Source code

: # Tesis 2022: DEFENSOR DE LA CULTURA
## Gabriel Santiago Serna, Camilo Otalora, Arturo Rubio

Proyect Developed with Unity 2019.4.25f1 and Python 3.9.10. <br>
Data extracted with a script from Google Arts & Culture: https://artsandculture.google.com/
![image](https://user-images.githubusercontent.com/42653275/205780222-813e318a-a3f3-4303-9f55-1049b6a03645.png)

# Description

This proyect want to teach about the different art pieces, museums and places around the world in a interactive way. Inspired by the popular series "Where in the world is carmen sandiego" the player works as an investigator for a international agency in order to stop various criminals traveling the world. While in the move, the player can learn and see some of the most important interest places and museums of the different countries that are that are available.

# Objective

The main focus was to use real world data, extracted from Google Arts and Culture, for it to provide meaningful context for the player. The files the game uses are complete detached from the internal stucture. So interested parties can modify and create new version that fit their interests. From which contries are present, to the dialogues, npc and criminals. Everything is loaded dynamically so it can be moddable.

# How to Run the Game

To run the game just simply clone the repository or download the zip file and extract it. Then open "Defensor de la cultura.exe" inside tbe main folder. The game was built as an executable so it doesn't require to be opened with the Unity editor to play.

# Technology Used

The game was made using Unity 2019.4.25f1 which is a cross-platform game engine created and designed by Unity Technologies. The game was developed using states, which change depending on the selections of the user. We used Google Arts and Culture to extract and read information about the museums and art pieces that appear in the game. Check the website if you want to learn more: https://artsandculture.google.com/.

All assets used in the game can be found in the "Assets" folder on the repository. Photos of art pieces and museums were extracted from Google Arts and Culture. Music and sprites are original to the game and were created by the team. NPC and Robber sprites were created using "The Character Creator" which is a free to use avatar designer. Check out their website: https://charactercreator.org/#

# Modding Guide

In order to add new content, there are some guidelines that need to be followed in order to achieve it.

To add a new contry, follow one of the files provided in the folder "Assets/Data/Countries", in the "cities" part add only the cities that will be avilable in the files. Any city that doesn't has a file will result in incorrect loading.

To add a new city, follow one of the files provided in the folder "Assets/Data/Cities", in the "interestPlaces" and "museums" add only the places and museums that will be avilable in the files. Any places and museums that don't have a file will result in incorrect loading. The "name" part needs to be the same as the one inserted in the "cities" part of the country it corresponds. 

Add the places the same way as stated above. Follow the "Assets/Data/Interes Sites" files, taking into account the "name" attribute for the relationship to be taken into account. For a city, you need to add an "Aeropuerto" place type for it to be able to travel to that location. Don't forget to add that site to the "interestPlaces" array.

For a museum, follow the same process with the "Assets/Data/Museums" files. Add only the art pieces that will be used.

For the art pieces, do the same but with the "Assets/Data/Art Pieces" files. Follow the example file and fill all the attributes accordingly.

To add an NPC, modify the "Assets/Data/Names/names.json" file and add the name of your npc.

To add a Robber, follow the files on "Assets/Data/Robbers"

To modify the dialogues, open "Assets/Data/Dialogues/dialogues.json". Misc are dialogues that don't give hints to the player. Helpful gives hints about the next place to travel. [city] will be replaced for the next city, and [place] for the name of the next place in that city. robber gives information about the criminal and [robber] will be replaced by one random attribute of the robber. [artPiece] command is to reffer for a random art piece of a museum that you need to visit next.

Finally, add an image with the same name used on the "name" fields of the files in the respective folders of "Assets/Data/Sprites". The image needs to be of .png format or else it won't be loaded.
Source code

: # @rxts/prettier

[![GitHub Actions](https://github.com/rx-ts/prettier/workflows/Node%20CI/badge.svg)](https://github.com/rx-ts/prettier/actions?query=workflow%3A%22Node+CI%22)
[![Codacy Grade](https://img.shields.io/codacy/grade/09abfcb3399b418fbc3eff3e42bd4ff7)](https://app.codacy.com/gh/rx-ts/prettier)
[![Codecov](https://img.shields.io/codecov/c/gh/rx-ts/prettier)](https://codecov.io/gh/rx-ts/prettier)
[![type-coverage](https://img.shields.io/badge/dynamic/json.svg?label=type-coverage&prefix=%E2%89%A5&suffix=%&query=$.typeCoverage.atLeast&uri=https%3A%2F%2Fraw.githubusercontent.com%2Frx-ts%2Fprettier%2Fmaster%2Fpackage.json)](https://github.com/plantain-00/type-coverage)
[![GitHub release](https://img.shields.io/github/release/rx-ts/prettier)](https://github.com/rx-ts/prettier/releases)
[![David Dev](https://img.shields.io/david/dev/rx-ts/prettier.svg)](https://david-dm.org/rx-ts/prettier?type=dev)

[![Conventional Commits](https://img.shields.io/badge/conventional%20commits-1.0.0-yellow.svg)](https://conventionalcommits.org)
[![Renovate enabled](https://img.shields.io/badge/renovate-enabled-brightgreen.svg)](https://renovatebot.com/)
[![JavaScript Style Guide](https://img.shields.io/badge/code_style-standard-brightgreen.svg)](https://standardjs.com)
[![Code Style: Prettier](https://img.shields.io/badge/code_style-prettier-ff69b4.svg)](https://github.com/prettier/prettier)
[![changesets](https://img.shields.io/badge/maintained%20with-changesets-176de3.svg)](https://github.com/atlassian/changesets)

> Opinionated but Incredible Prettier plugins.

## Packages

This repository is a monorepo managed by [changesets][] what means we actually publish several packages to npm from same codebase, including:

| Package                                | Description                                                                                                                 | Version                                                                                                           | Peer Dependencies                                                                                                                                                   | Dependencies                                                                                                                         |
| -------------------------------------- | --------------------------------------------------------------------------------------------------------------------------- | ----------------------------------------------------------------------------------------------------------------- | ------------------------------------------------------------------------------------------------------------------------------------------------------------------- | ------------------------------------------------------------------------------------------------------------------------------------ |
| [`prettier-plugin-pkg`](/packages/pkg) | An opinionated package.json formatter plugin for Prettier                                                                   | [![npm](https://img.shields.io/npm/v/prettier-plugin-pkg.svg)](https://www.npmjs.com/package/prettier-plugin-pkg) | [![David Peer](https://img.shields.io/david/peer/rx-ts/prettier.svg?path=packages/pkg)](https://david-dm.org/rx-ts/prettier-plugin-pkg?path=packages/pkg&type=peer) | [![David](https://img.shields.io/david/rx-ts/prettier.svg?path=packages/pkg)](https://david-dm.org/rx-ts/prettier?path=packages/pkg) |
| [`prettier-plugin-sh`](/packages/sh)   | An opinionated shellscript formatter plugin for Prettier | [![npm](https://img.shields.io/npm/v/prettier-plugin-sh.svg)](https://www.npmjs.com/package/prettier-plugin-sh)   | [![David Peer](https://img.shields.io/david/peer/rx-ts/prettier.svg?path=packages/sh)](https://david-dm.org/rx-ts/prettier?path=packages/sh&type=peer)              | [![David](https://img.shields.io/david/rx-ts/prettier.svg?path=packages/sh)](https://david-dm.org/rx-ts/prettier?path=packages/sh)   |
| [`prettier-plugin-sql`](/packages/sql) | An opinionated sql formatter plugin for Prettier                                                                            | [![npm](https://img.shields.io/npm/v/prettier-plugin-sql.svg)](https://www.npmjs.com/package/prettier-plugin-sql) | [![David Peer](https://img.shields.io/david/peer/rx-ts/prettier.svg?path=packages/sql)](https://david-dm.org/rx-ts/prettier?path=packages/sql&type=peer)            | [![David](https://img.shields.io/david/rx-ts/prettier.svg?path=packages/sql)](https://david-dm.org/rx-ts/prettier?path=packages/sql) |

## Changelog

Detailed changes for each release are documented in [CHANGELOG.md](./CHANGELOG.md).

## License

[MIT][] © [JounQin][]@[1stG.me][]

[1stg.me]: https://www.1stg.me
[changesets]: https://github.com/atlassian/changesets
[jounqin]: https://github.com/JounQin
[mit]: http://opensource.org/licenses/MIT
+-------+
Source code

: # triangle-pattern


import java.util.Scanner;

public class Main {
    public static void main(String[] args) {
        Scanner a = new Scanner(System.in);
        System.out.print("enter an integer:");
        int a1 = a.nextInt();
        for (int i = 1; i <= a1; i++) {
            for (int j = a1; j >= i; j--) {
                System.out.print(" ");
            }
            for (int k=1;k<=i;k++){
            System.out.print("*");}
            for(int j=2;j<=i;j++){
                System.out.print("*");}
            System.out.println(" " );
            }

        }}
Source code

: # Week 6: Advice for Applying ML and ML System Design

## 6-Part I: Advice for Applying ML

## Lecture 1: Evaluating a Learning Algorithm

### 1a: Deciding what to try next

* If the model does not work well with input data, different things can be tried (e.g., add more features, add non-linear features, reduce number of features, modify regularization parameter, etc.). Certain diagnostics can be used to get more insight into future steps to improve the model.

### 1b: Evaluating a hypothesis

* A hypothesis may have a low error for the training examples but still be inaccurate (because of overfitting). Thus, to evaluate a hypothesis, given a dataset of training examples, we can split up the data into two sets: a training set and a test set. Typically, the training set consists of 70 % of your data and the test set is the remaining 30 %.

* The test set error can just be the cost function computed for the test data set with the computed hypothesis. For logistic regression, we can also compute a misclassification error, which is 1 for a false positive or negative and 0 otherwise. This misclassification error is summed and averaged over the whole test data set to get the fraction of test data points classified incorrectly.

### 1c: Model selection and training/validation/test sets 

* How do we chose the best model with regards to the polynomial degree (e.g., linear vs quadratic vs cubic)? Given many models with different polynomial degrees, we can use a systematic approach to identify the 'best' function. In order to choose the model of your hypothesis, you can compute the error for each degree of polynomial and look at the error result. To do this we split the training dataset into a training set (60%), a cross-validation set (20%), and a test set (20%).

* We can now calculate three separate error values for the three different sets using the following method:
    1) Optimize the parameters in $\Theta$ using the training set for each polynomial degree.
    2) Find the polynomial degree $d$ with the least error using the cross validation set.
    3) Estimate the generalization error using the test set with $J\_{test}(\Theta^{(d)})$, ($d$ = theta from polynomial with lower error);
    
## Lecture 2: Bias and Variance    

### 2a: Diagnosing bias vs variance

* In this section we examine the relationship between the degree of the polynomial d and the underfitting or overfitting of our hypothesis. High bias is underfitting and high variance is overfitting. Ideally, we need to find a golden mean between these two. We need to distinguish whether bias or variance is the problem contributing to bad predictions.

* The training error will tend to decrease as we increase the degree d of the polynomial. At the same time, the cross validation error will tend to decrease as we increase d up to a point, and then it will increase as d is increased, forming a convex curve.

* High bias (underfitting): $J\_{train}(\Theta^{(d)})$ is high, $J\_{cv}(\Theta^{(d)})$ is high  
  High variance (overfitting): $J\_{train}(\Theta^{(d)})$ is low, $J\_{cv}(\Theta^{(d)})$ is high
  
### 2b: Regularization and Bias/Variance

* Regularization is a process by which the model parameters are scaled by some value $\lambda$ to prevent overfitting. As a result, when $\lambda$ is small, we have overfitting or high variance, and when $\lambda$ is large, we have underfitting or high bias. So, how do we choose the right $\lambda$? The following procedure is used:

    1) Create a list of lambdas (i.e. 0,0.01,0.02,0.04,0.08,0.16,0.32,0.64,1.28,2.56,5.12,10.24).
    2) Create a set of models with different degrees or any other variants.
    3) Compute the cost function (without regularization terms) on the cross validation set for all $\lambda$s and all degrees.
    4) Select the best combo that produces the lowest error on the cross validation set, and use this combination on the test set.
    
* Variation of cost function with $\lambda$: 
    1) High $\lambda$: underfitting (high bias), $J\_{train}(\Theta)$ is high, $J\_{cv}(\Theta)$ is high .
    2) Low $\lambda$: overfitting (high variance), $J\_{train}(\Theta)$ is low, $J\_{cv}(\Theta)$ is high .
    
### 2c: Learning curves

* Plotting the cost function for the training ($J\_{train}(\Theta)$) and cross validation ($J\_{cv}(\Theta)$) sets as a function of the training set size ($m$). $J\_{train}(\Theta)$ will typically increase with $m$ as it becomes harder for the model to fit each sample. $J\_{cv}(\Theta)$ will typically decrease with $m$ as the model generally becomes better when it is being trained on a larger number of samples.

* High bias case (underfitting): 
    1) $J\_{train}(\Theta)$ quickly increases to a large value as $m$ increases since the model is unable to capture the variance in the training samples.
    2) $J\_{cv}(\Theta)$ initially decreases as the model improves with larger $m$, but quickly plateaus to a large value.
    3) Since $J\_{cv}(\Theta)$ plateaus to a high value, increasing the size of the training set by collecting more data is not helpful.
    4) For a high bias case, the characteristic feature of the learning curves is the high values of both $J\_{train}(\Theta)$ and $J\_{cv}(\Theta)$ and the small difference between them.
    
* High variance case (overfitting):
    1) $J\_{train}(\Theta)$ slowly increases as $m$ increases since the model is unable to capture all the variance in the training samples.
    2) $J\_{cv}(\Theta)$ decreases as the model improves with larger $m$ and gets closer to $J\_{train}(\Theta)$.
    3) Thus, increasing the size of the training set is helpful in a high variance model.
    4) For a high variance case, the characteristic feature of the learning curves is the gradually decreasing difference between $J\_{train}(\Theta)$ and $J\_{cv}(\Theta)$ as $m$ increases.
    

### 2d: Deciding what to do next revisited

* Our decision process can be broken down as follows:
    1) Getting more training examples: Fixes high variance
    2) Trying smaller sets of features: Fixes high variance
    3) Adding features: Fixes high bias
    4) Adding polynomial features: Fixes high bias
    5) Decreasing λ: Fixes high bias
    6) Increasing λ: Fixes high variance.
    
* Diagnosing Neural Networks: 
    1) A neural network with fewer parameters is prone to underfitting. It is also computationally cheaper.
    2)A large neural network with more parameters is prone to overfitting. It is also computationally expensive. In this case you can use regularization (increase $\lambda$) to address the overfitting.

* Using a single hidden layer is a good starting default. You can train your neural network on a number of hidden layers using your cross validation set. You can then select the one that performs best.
+-------+
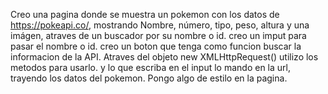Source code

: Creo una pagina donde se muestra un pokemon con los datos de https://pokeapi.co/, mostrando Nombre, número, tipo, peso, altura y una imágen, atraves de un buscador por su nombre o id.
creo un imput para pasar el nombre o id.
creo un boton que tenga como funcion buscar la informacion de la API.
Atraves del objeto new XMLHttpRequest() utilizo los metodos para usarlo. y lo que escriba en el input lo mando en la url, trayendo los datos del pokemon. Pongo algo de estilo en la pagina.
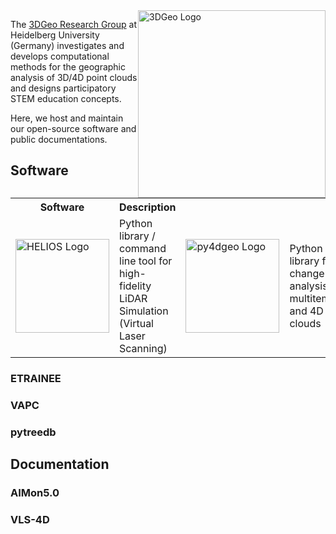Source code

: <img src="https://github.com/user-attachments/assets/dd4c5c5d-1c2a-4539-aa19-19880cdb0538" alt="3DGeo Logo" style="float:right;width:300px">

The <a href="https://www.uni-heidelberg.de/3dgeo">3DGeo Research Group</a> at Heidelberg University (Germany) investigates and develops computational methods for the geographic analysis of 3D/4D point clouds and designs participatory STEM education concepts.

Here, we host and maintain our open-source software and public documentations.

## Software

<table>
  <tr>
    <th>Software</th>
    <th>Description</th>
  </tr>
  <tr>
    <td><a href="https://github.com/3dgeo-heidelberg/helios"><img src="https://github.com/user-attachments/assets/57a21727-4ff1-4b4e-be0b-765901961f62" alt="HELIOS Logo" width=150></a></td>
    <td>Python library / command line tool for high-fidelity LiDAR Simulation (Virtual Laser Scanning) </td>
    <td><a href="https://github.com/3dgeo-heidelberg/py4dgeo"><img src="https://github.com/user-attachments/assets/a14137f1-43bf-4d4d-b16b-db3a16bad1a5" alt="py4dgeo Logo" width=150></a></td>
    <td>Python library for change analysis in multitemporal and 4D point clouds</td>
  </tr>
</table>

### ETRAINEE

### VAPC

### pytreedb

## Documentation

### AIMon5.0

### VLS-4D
+-------+
Aim of the task: Starting from the records above, filter out all lines except those containing the word "also".

Result:
* The test set error can just be the cost function computed for the test data set with the computed hypothesis. For logistic regression, we can also compute a misclassification error, which is 1 for a false positive or negative and 0 otherwise. This misclassification error is summed and averaged over the whole test data set to get the fraction of test data points classified incorrectly.
    1) A neural network with fewer parameters is prone to underfitting. It is also computationally cheaper.
    2)A large neural network with more parameters is prone to overfitting. It is also computationally expensive. In this case you can use regularization (increase $\lambda$) to address the overfitting.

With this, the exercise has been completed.